> **EXERCISE INSTRUCTIONS**
Your output should consist of the lines from the first line of the records below through the one with "## 🚀 Technologies", exactly, minus the pictures.

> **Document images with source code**
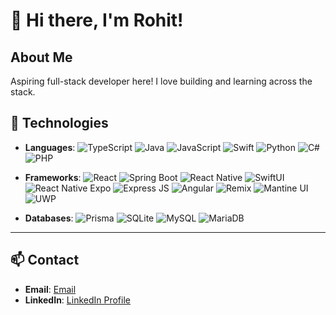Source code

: # 👋 Hi there, I'm Rohit!

## About Me
Aspiring full-stack developer here! I love building and learning across the stack.

## 🚀 Technologies

- **Languages**: ![TypeScript](https://img.shields.io/badge/TypeScript-3178C6?logo=typescript&logoColor=white) ![Java](https://img.shields.io/badge/Java-007396?logo=java&logoColor=white) ![JavaScript](https://img.shields.io/badge/JavaScript-F7DF1E?logo=javascript&logoColor=black) ![Swift](https://img.shields.io/badge/Swift-FA7343?logo=swift&logoColor=white) ![Python](https://img.shields.io/badge/Python-3776AB?logo=python&logoColor=white) ![C#](https://img.shields.io/badge/C%23-239120?logo=csharp&logoColor=white) ![PHP](https://img.shields.io/badge/PHP-777BB4?logo=php&logoColor=white)
  
- **Frameworks**: ![React](https://img.shields.io/badge/React-61DAFB?logo=react&logoColor=black) ![Spring Boot](https://img.shields.io/badge/Spring_Boot-6DB33F?logo=spring&logoColor=white) ![React Native](https://img.shields.io/badge/React_Native-20232A?logo=react&logoColor=61DAFB) ![SwiftUI](https://img.shields.io/badge/SwiftUI-00BFFF?logo=swift&logoColor=white) ![React Native Expo](https://img.shields.io/badge/Expo-000020?logo=expo&logoColor=white) ![Express JS](https://img.shields.io/badge/Express.js-000000?logo=express&logoColor=fff&style=flat)  ![Angular](https://img.shields.io/badge/Angular-E23237?logo=angular&logoColor=white) ![Remix](https://img.shields.io/badge/Remix-6D28D9?logo=remix&logoColor=white) ![Mantine UI](https://img.shields.io/badge/Mantine_UI-2F8EFC?logo=mantine&logoColor=white) ![UWP](https://img.shields.io/badge/UWP-0078D7?logo=windows&logoColor=white)
  
- **Databases**: ![Prisma](https://img.shields.io/badge/Prisma-2D3748?logo=prisma&logoColor=white) ![SQLite](https://img.shields.io/badge/SQLite-003B57?logo=sqlite&logoColor=white) ![MySQL](https://img.shields.io/badge/MySQL-4479A1?logo=mysql&logoColor=white) ![MariaDB](https://img.shields.io/badge/MariaDB-003545?logo=mariadb&logoColor=white)

---

## 📫 Contact

- **Email**: [Email](mailto:verma.rohit.1203@gmail.com)
- **LinkedIn**: [LinkedIn Profile](https://www.linkedin.com/in/rohit-verma-6ba428314)
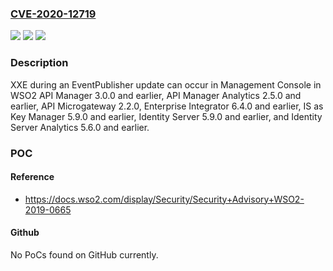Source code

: ### [CVE-2020-12719](https://cve.mitre.org/cgi-bin/cvename.cgi?name=CVE-2020-12719)
![](https://img.shields.io/static/v1?label=Product&message=n%2Fa&color=blue)
![](https://img.shields.io/static/v1?label=Version&message=n%2Fa&color=blue)
![](https://img.shields.io/static/v1?label=Vulnerability&message=n%2Fa&color=brighgreen)

### Description

XXE during an EventPublisher update can occur in Management Console in WSO2 API Manager 3.0.0 and earlier, API Manager Analytics 2.5.0 and earlier, API Microgateway 2.2.0, Enterprise Integrator 6.4.0 and earlier, IS as Key Manager 5.9.0 and earlier, Identity Server 5.9.0 and earlier, and Identity Server Analytics 5.6.0 and earlier.

### POC

#### Reference
- https://docs.wso2.com/display/Security/Security+Advisory+WSO2-2019-0665

#### Github
No PoCs found on GitHub currently.

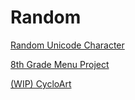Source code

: # Random
[Random Unicode Character](https://thezacher5645.github.io/random/random-char.html)

[8th Grade Menu Project](https://thezacher5645.github.io/random/Chile_Menu/)

[(WIP) CycloArt](https://thezacher5645.github.io/random/cycloart)

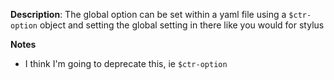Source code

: __Description__: The global option can be set within a yaml file using a `$ctr-option` object and setting the global setting in there like you would for stylus

__Notes__
+ I think I'm going to deprecate this, ie `$ctr-option`
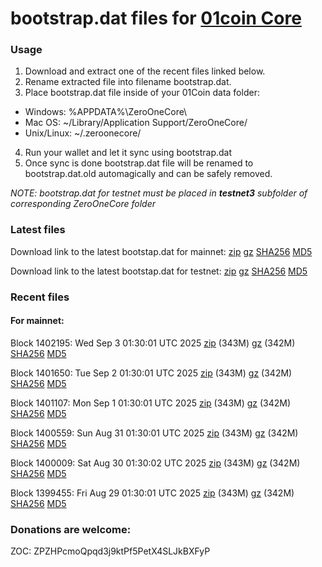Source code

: # bootstrap.dat files for [01coin Core](https://01coin.io)

### Usage

1. Download and extract one of the recent files linked below.
2. Rename extracted file into filename bootstrap.dat.
3. Place bootstrap.dat file inside of your 01Coin data folder:
 - Windows: %APPDATA%\ZeroOneCore\
 - Mac OS: ~/Library/Application Support/ZeroOneCore/
 - Unix/Linux: ~/.zeroonecore/
4. Run your wallet and let it sync using bootstrap.dat
5. Once sync is done bootstrap.dat file will be renamed to bootstrap.dat.old automagically and can be safely removed.

_NOTE: bootstrap.dat for testnet must be placed in **testnet3** subfolder of corresponding ZeroOneCore folder_

### Latest files
Download link to the latest bootstap.dat for mainnet: [zip](https://files.01coin.io/mainnet/bootstrap.dat.zip) [gz](https://files.01coin.io/mainnet/bootstrap.dat.tar.gz) [SHA256](https://files.01coin.io/mainnet/sha256.txt) [MD5](https://files.01coin.io/mainnet/md5.txt)

Download link to the latest bootstap.dat for testnet: [zip](https://files.01coin.io/testnet/bootstrap.dat.zip) [gz](https://files.01coin.io/testnet/bootstrap.dat.tar.gz) [SHA256](https://files.01coin.io/testnet/sha256.txt) [MD5](https://files.01coin.io/testnet/md5.txt)

### Recent files

#### For mainnet:

Block 1402195: Wed Sep  3 01:30:01 UTC 2025 [zip](https://files.01coin.io/mainnet/2025-09-03/bootstrap.dat.zip) (343M) [gz](https://files.01coin.io/mainnet/2025-09-03/bootstrap.dat.tar.gz) (342M) [SHA256](https://files.01coin.io/mainnet/2025-09-03/sha256.txt) [MD5](https://files.01coin.io/mainnet/2025-09-03/md5.txt)

Block 1401650: Tue Sep  2 01:30:01 UTC 2025 [zip](https://files.01coin.io/mainnet/2025-09-02/bootstrap.dat.zip) (343M) [gz](https://files.01coin.io/mainnet/2025-09-02/bootstrap.dat.tar.gz) (342M) [SHA256](https://files.01coin.io/mainnet/2025-09-02/sha256.txt) [MD5](https://files.01coin.io/mainnet/2025-09-02/md5.txt)

Block 1401107: Mon Sep  1 01:30:01 UTC 2025 [zip](https://files.01coin.io/mainnet/2025-09-01/bootstrap.dat.zip) (343M) [gz](https://files.01coin.io/mainnet/2025-09-01/bootstrap.dat.tar.gz) (342M) [SHA256](https://files.01coin.io/mainnet/2025-09-01/sha256.txt) [MD5](https://files.01coin.io/mainnet/2025-09-01/md5.txt)

Block 1400559: Sun Aug 31 01:30:01 UTC 2025 [zip](https://files.01coin.io/mainnet/2025-08-31/bootstrap.dat.zip) (343M) [gz](https://files.01coin.io/mainnet/2025-08-31/bootstrap.dat.tar.gz) (342M) [SHA256](https://files.01coin.io/mainnet/2025-08-31/sha256.txt) [MD5](https://files.01coin.io/mainnet/2025-08-31/md5.txt)

Block 1400009: Sat Aug 30 01:30:02 UTC 2025 [zip](https://files.01coin.io/mainnet/2025-08-30/bootstrap.dat.zip) (343M) [gz](https://files.01coin.io/mainnet/2025-08-30/bootstrap.dat.tar.gz) (342M) [SHA256](https://files.01coin.io/mainnet/2025-08-30/sha256.txt) [MD5](https://files.01coin.io/mainnet/2025-08-30/md5.txt)

Block 1399455: Fri Aug 29 01:30:01 UTC 2025 [zip](https://files.01coin.io/mainnet/2025-08-29/bootstrap.dat.zip) (343M) [gz](https://files.01coin.io/mainnet/2025-08-29/bootstrap.dat.tar.gz) (342M) [SHA256](https://files.01coin.io/mainnet/2025-08-29/sha256.txt) [MD5](https://files.01coin.io/mainnet/2025-08-29/md5.txt)


### Donations are welcome:

ZOC: ZPZHPcmoQpqd3j9ktPf5PetX4SLJkBXFyP
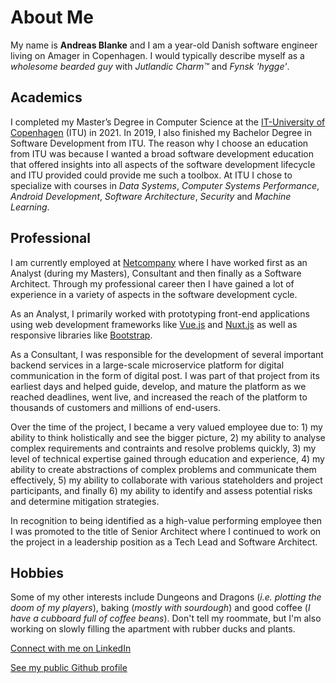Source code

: # About Me

My name is **Andreas Blanke** and I am a <years-old-span></years-old-span> year-old Danish software engineer living on Amager in Copenhagen. I would typically describe myself as a *wholesome bearded guy* with *Jutlandic Charm™* and *Fynsk 'hygge'*.

## Academics

I completed my Master’s Degree in Computer Science at the [IT-University of Copenhagen](http://itu.dk) (ITU) in 2021. In 2019, I also finished my Bachelor Degree in Software Development from ITU. The reason why I choose an education from ITU was because I wanted a broad software development education that offered insights into all aspects of the software development lifecycle and ITU provided could provide me such a toolbox. At ITU I chose to specialize with courses in *Data Systems*, *Computer Systems Performance*, *Android Development*, *Software Architecture*, *Security* and *Machine Learning*.

## Professional

I am currently employed at [Netcompany](https://www.netcompany.com/) where I have worked first as an Analyst (during my Masters), Consultant and then finally as a Software Architect. Through my professional career then I have gained a lot of experience in a variety of aspects in the software development cycle.

As an Analyst, I primarily worked with prototyping front-end applications using web development frameworks like [Vue.js](https://vuejs.org/) and [Nuxt.js](https://nuxtjs.org/) as well as responsive libraries like [Bootstrap](https://getbootstrap.com/).

As a Consultant, I was responsible for the development of several important backend services in a large-scale microservice platform for digital communication in the form of digital post. I was part of that project from its earliest days and helped guide, develop, and mature the platform as we reached deadlines, went live, and increased the reach of the platform to thousands of customers and millions of end-users.

Over the time of the project, I became a very valued employee due to: 1) my ability to think holistically and see the bigger picture, 2) my ability to analyse complex requirements and contraints and resolve problems quickly, 3) my level of technical expertise gained through education and experience, 4) my ability to create abstractions of complex problems and communicate them effectively, 5) my ability to collaborate with various stateholders and project participants, and finally 6) my ability to identify and assess potential risks and determine mitigation strategies.

In recognition to being identified as a high-value performing employee then I was promoted to the title of Senior Architect where I continued to work on the project in a leadership position as a Tech Lead and Software Architect.

## Hobbies

Some of my other interests include Dungeons and Dragons (*i.e. plotting the doom of my players*), baking (*mostly with sourdough*) and good coffee (*I have a cubboard full of coffee beans*). Don't tell my roommate, but I'm also working on slowly filling the apartment with rubber ducks and plants.

[<font-awesome-icon :icon="['fab', 'linkedin']"></font-awesome-icon> Connect with me on LinkedIn](https://www.linkedin.com/in/andreas-b-5a926b84)

[<font-awesome-icon :icon="['fab', 'github']"></font-awesome-icon> See my public Github profile](https://github.com/andSubmarine)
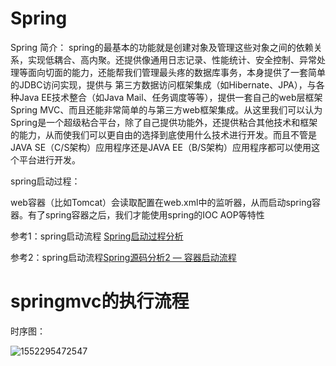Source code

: # Spring 

Spring 简介：
spring的最基本的功能就是创建对象及管理这些对象之间的依赖关系，实现低耦合、高内聚。还提供像通用日志记录、性能统计、安全控制、异常处理等面向切面的能力，还能帮我们管理最头疼的数据库事务，本身提供了一套简单的JDBC访问实现，提供与 第三方数据访问框架集成（如Hibernate、JPA），与各种Java EE技术整合（如Java Mail、任务调度等等），提供一套自己的web层框架Spring MVC、而且还能非常简单的与第三方web框架集成。从这里我们可以认为Spring是一个超级粘合平台，除了自己提供功能外，还提供粘合其他技术和框架 的能力，从而使我们可以更自由的选择到底使用什么技术进行开发。而且不管是JAVA SE（C/S架构）应用程序还是JAVA EE（B/S架构）应用程序都可以使用这个平台进行开发。

spring启动过程：

web容器（比如Tomcat）会读取配置在web.xml中的监听器，从而启动spring容器。有了spring容器之后，我们才能使用spring的IOC AOP等特性

参考1：spring启动流程 [Spring启动过程分析](https://blog.csdn.net/moshenglv/article/details/53517343)

参考2：spring启动流程[Spring源码分析2 — 容器启动流程](https://blog.csdn.net/u013510838/article/details/75066884)

# springmvc的执行流程

时序图：

![1552295472547](assets/1552295472547.png)
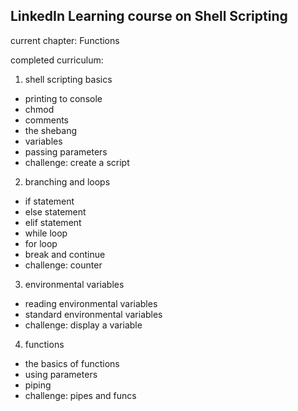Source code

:## LinkedIn Learning course on Shell Scripting
current chapter: Functions

completed curriculum:
1. shell scripting basics
- printing to console
- chmod
- comments
- the shebang
- variables
- passing parameters
- challenge: create a script

2. branching and loops
- if statement
- else statement
- elif statement
- while loop
- for loop
- break and continue
- challenge: counter

3. environmental variables
- reading environmental variables
- standard environmental variables
- challenge: display a variable

4. functions
- the basics of functions
- using parameters
- piping
- challenge: pipes and funcs

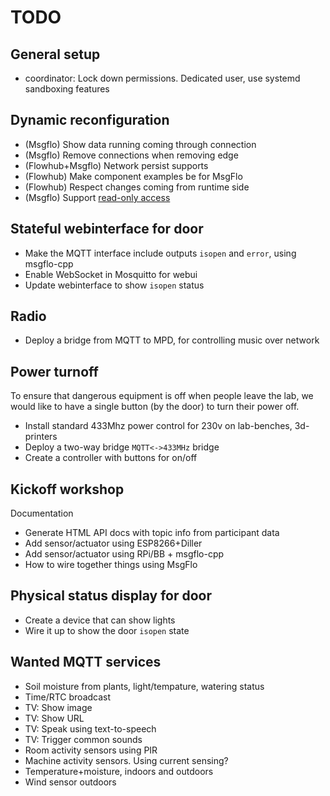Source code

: 
# TODO

## General setup

* coordinator: Lock down permissions. Dedicated user, use systemd sandboxing features

## Dynamic reconfiguration

* (Msgflo) Show data running coming through connection
* (Msgflo) Remove connections when removing edge
* (Flowhub+Msgflo) Network persist supports
* (Flowhub) Make component examples be for MsgFlo
* (Flowhub) Respect changes coming from runtime side
* (Msgflo) Support [read-only access](https://github.com/msgflo/msgflo/issues/37)

## Stateful webinterface for door

* Make the MQTT interface include outputs `isopen` and `error`, using msgflo-cpp
* Enable WebSocket in Mosquitto for webui
* Update webinterface to show `isopen` status

## Radio

* Deploy a bridge from MQTT to MPD, for controlling music over network

## Power turnoff

To ensure that dangerous equipment is off when people leave the lab,
we would like to have a single button (by the door) to turn their power off.

* Install standard 433Mhz power control for 230v on lab-benches, 3d-printers
* Deploy a two-way bridge `MQTT<->433MHz` bridge
* Create a controller with buttons for on/off

## Kickoff workshop

Documentation

* Generate HTML API docs with topic info from participant data
* Add sensor/actuator using ESP8266+Diller
* Add sensor/actuator using RPi/BB + msgflo-cpp
* How to wire together things using MsgFlo

## Physical status display for door

* Create a device that can show lights
* Wire it up to show the door `isopen` state

## Wanted MQTT services

* Soil moisture from plants, light/tempature, watering status
* Time/RTC broadcast
* TV: Show image
* TV: Show URL
* TV: Speak using text-to-speech
* TV: Trigger common sounds
* Room activity sensors using PIR
* Machine activity sensors. Using current sensing?
* Temperature+moisture, indoors and outdoors
* Wind sensor outdoors
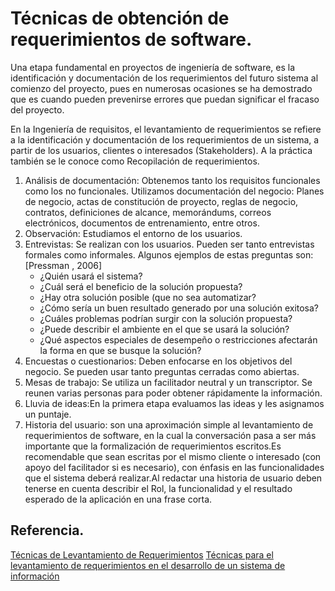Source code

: # Técnicas de obtención de requerimientos de software. 

Una etapa fundamental en proyectos de ingeniería de software, es la identificación y documentación de los requerimientos del futuro sistema al comienzo del proyecto, pues en numerosas ocasiones se ha demostrado que es cuando pueden prevenirse errores que puedan significar el fracaso del proyecto.

En la Ingeniería de requisitos, el levantamiento de requerimientos se refiere a la identificación y documentación de los requerimientos de un sistema, a partir de los usuarios, clientes o interesados (Stakeholders). A la práctica también se le conoce como Recopilación de requerimientos.

1. Análisis de documentación: Obtenemos tanto los requisitos funcionales como los no funcionales. Utilizamos documentación del negocio: Planes de negocio, actas de constitución de proyecto, reglas de negocio, contratos, definiciones de alcance, memorándums, correos electrónicos, documentos de entrenamiento, entre otros.
2. Observación: Estudiamos el entorno de los usuarios. 
3. Entrevistas: Se realizan con los usuarios. Pueden ser tanto entrevistas formales como informales.
Algunos ejemplos de estas preguntas son: [Pressman , 2006]
    * ¿Quién usará el sistema?
    * ¿Cuál será el beneficio de la solución propuesta?
    * ¿Hay otra solución posible (que no sea automatizar?
    * ¿Cómo sería un buen resultado generado por una solución exitosa?
    *  ¿Cuáles problemas podrían surgir con la solución propuesta?
    *   ¿Puede describir el ambiente en el que se usará la solución?
    *    ¿Qué aspectos especiales de desempeño o restricciones afectarán la forma en que se busque la solución?
4. Encuestas o cuestionarios: Deben enfocarse en los objetivos del negocio. Se pueden usar tanto preguntas cerradas como abiertas.
5. Mesas de trabajo: Se utiliza un  facilitador neutral y un transcriptor. Se reunen varias personas para poder obtener rápidamente la información. 
6. Lluvia de ideas:En la primera etapa evaluamos las ideas y les asignamos un puntaje. 
7. Historia del usuario: son una aproximación simple al levantamiento de requerimientos de software, en la cual la conversación pasa a ser más importante que la formalización de requerimientos escritos.Es recomendable que sean escritas por el mismo cliente o interesado (con apoyo del facilitador si es necesario), con énfasis en las funcionalidades que el sistema deberá realizar.Al redactar una historia de usuario deben tenerse en cuenta describir el Rol, la funcionalidad y el resultado esperado de la aplicación en una frase corta.


## Referencia. 
[Técnicas de Levantamiento de Requerimientos](https://monivela.wordpress.com/requerimientos/tecnicas-de-levantamiento-de-requerimientos/)
[Técnicas para el levantamiento de
requerimientos en el desarrollo de un sistema de
información
](http://itcelaya.edu.mx/ojs/index.php/pistas/article/viewFile/298/288)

> **ANSWER SECTION**
Source code

: # 👋 Hi there, I'm Rohit!

## About Me
Aspiring full-stack developer here! I love building and learning across the stack.

## 🚀 Technologies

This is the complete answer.